What is the recommended operating sequence for safe quench initiation?
Always pre-purge the tube with ≥5 psi argon, verify gate valve closure, then open the valve only after electromagnetic release activation. Never initiate quench under vacuum or uncontrolled positive pressure.
Why must MoSi₂ heating elements avoid operation between 400 °C and 700 °C?
This temperature window promotes catastrophic oxidation of silicon molybdenum due to incomplete SiO₂ passivation layer formation, leading to rapid element embrittlement and failure.
Can the furnace be integrated into an automated sample-handling robot cell?
Yes—the RS485 interface and dry-contact I/O signals (quench trigger, ready status, fault alarm) support synchronization with third-party motion controllers meeting IEC 61131-3 ladder logic standards.
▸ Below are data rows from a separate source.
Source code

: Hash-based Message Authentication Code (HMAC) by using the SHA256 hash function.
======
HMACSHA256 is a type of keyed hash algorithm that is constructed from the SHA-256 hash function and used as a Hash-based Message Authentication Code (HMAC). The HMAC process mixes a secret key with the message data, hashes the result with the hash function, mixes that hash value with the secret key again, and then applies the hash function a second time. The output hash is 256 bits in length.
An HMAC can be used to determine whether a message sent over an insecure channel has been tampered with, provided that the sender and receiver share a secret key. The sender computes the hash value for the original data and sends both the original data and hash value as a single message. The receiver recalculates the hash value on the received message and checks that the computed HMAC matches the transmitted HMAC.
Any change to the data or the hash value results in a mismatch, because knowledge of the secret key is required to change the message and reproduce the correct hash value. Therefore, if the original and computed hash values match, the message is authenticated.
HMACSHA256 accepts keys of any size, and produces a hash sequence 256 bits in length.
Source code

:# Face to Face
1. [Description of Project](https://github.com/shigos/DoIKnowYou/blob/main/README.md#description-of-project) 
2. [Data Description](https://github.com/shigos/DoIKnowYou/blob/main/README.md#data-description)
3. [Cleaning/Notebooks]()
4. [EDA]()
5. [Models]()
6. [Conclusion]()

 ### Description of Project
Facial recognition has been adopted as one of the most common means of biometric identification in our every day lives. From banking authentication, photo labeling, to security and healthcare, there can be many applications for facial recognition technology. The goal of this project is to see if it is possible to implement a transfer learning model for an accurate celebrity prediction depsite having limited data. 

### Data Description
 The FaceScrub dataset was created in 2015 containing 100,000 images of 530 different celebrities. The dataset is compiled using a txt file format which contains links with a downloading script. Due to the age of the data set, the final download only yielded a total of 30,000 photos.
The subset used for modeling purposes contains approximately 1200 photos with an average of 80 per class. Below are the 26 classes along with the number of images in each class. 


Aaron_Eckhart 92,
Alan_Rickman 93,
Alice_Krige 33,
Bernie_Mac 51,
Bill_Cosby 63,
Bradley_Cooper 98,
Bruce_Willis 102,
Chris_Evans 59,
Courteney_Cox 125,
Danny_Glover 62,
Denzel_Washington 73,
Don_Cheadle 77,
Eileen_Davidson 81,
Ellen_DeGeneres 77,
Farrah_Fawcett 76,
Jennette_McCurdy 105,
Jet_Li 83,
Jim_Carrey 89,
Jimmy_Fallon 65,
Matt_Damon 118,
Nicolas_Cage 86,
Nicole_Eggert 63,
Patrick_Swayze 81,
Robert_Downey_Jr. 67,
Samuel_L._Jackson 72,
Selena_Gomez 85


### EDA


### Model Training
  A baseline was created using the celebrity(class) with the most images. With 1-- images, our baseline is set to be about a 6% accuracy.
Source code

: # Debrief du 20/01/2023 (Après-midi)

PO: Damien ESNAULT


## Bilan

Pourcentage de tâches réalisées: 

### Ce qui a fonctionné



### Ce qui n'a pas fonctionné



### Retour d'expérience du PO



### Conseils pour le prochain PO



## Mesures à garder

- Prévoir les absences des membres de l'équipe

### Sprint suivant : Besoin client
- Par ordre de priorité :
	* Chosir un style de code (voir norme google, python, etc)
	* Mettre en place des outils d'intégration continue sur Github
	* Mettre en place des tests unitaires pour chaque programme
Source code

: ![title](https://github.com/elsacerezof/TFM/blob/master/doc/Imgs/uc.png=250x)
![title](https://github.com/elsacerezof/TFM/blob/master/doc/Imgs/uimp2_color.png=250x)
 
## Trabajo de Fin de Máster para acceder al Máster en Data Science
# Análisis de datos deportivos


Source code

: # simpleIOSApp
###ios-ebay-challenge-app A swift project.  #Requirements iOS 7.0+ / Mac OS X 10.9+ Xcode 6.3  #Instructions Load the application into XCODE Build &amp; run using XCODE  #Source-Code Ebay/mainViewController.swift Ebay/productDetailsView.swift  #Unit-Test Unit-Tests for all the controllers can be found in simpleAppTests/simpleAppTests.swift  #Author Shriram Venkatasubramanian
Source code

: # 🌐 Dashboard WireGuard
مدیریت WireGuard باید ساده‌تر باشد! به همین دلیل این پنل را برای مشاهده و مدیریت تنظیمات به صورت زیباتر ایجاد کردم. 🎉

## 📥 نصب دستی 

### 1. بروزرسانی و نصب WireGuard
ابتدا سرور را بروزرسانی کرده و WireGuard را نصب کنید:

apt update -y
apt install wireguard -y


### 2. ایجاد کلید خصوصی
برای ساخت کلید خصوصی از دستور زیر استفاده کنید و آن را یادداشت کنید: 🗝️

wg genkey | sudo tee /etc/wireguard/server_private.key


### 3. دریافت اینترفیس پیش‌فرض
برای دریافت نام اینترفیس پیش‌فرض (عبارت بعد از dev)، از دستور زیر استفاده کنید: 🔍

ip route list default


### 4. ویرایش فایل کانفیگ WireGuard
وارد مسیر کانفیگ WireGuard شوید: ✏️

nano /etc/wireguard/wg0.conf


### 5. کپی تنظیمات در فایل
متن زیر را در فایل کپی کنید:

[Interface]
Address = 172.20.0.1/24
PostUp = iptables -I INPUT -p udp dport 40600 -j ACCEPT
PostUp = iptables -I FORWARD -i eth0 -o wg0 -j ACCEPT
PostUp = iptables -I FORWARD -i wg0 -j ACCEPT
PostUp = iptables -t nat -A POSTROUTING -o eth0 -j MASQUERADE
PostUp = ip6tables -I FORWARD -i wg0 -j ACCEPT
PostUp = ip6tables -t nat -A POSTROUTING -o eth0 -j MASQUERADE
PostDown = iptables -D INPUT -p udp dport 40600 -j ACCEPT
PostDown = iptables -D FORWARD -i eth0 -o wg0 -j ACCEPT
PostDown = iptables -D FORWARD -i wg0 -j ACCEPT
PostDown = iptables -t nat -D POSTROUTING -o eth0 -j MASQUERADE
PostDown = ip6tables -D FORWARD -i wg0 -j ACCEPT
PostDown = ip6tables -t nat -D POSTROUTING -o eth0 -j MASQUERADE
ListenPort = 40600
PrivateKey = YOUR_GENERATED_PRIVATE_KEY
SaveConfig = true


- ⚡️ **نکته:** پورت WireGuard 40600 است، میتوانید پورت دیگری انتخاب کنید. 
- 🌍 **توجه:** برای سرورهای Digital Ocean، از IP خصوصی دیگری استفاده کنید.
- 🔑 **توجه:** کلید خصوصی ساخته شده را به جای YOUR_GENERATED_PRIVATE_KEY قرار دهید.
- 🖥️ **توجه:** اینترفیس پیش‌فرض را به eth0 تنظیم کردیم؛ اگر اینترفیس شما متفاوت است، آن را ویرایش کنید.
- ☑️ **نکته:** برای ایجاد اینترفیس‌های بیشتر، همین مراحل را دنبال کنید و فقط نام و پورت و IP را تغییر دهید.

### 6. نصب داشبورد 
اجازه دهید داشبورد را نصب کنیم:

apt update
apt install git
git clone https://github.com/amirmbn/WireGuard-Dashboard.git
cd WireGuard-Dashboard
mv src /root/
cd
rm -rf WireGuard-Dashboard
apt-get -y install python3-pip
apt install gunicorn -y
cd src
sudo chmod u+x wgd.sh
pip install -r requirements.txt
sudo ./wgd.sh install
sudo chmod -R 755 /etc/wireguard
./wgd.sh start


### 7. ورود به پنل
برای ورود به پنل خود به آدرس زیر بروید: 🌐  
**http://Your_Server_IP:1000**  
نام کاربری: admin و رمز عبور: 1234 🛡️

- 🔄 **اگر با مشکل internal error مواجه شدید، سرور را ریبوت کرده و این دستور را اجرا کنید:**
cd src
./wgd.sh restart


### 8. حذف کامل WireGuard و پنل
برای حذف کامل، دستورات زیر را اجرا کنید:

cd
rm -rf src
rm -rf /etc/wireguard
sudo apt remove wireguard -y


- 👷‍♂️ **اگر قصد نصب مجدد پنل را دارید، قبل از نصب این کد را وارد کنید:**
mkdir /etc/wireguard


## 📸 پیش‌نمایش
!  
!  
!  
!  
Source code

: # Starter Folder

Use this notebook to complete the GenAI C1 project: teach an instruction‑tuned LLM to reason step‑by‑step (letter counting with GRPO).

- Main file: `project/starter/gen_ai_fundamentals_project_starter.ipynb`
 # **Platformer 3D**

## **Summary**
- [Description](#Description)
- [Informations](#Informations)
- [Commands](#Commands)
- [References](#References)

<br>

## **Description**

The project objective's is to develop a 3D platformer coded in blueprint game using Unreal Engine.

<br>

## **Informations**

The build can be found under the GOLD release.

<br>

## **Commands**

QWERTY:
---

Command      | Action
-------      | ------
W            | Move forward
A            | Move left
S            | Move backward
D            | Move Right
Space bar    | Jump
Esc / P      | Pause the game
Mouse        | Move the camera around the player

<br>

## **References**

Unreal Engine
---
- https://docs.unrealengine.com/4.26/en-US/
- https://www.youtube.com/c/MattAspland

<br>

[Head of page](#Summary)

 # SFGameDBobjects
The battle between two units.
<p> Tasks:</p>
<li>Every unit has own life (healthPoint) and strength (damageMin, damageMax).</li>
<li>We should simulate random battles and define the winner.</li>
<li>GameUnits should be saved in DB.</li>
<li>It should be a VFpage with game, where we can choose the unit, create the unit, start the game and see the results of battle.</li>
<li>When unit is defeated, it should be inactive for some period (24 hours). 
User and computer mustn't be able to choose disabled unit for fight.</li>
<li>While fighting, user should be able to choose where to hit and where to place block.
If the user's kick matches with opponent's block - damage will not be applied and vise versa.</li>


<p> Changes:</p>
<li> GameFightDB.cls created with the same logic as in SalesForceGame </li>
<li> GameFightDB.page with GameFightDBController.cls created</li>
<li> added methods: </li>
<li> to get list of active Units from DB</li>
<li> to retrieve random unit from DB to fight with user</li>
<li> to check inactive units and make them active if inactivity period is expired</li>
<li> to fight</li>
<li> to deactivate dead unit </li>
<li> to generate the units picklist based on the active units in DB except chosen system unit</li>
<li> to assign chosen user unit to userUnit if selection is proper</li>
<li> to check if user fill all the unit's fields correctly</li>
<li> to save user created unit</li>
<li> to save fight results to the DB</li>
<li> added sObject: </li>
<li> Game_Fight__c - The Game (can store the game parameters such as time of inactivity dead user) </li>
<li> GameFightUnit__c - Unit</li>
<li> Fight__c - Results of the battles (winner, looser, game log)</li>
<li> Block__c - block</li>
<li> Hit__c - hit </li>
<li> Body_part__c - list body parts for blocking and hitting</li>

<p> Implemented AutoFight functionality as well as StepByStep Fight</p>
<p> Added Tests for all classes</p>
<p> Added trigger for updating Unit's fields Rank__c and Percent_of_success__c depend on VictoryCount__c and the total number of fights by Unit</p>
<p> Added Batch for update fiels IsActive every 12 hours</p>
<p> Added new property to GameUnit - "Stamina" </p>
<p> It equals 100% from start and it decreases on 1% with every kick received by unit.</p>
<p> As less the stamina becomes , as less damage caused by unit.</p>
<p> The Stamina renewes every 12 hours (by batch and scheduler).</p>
Is the alumina tube rated for repeated thermal cycling to 1700 °C?
The tube is qualified for intermittent 1700 °C exposure (<1 h), but long-term cyclic stability above 1500 °C requires periodic inspection for microcracking per ASTM C1161 guidelines.
What vacuum level is required for oxide-free annealing of reactive metals?
For Ti, Zr, or Nb processing, a base pressure ≤1×10⁻⁵ torr (with turbo-molecular pumping) is necessary to suppress interstitial oxygen uptake during hold periods.